I’m feeling like a protective, mother hen, trying to gird her
hatchlings for the cruel world that might lie ahead. I’m wondering
about these adoptive parents – what motivated them to adopt children
racially and culturally different than them? What are they doing to
prepare these children for life as an “other,” in their own families
and in the world at large? Do these parents understand the role they
are playing in the systems of geo/social/political and economic
reinforcement that perpetuate the flow of “deserving” (meaning both
actual orphans and “social orphans”) children from certain designated
countries to privileged, white families in the U.S., Canada, Australia
and certain parts of Europe?
Or are they merely thinking about the day-to-day life of parenting,
with the diapers and the naps and the help with homework and the soccer
team and where to take them to for spring break?
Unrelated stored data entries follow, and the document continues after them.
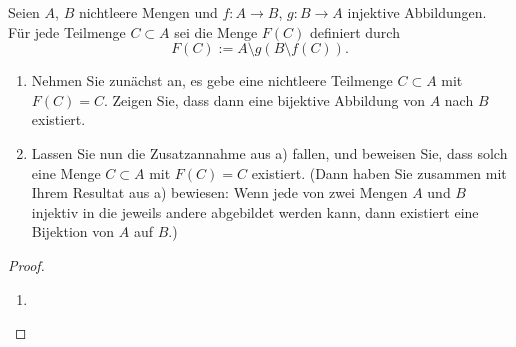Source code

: \documentclass{../problemset}
\begin{document}
\begin{problem}
Seien $A$, $B$ nichtleere Mengen und $f : A \to B$, $g : B \to A$ injektive Abbildungen. Für jede Teilmenge $C \subset A$ sei die Menge $F(C)$ definiert durch
\[ F(C) := A \setminus g(B \setminus f(C)). \]

\begin{enumerate}
	\item Nehmen Sie zunächst an, es gebe eine nichtleere Teilmenge $C \subset A$ mit $F(C) = C$. Zeigen Sie, dass dann eine bijektive Abbildung von $A$ nach $B$ existiert.
	\item Lassen Sie nun die Zusatzannahme aus a) fallen, und beweisen Sie, dass solch eine Menge $C \subset A$ mit $F(C) = C$ existiert. (Dann haben Sie zusammen mit Ihrem Resultat aus a) bewiesen: Wenn jede von zwei Mengen $A$ und $B$ injektiv in die jeweils andere abgebildet werden kann, dann existiert eine Bijektion von $A$ auf $B$.)
\end{enumerate}

\begin{proof}
	\begin{enumerate}
		\item
	\end{enumerate}
\end{proof}
\end{problem}
\end{document}
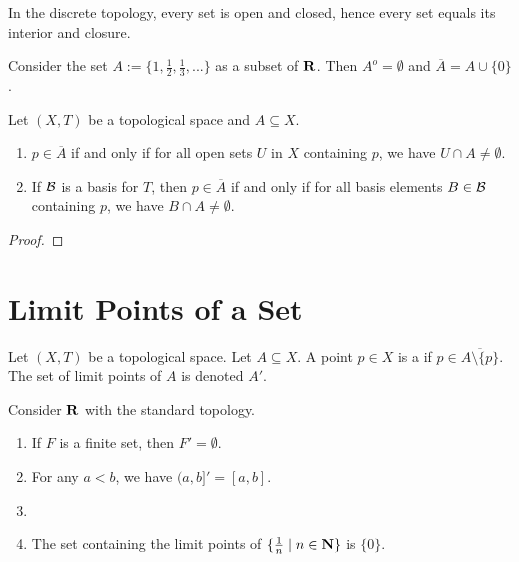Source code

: \begin{example}
    In the discrete topology, every set is open and closed, hence every set equals its interior and closure.
\end{example}

\begin{example}
    Consider the set $A:= \{1,\frac{1}{2}, \frac{1}{3},...\}$ as a subset of $\bfR$. Then $A^o = \emptyset$ and $\overline{A} = A \cup \{0\}$.
\end{example}

\begin{proposition}
    Let $(X,T)$ be a topological space and $A \subseteq X$.
    \phantom{a}
    \begin{enumerate}[label = (\arabic*),itemsep=1pt,topsep=3pt]
        \item $p \in \overline{A}$ if and only if for all open sets $U$ in $X$ containing $p$, we have $U \cap A \neq \emptyset$.
        \item If $\cB$ is a basis for $T$, then $p \in \overline{A}$ if and only if for all basis elements $B \in \cB$ containing $p$, we have $B \cap A \neq \emptyset$.
    \end{enumerate}
\end{proposition}
    {\color{red} \begin{proof}
        
    \end{proof}}

\section{Limit Points of a Set}

\begin{definition}
    Let $(X,T)$ be a topological space. Let $A \subseteq X$. A point $p \in X$ is a  if $p \in \overline{A \setminus \{p\}}$. The set of limit points of $A$ is denoted $A'$.
\end{definition}

\begin{example}
    Consider $\bfR$ with the standard topology.
    \begin{enumerate}[label = (\arabic*),itemsep=1pt,topsep=3pt]
        \item If $F$ is a finite set, then $F' = \emptyset$.
        \item For any $a<b$, we have $(a,b]' = [a,b]$.
        \item 
        \item The set containing the limit points of $\{\frac{1}{n} \mid n \in \bfN\}$ is $\{0\}$.
    \end{enumerate}
\end{example}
Whenever I talk to adoptive parents who are planning to adopt
transracially, I always ask how many of them are planning for their
kid’s future educational needs. Hands shoot up in the air. When I tell
them That’s the same kind of foresight you need to plan for your child’s future racial and cultural needs
there is usually silence. I find that when it comes to adoptive
parents, most of the concern is on the short term – the next five to
ten years. Somehow, a lot of adoptive parents forget that the little
cute kid they adopted from China or Guatemala will grow up some day to
be an adult – as Dr. Jaiya John reveals in his book “Black Baby White Hands: A View from the Crib,” his parents thought they had adopted a little brown teddy bear, but he grew up to be a big, black grizzly.
Are these adoptive parents ready for us to become adults?
As we walked towards our car on Tuesday night for dinner, we saw a
family come out of the hotel lobby. Three little kids that looked to be
Guatemalan with their white parents.
(eight little, nine little, ten little adoptees, playing at the water park!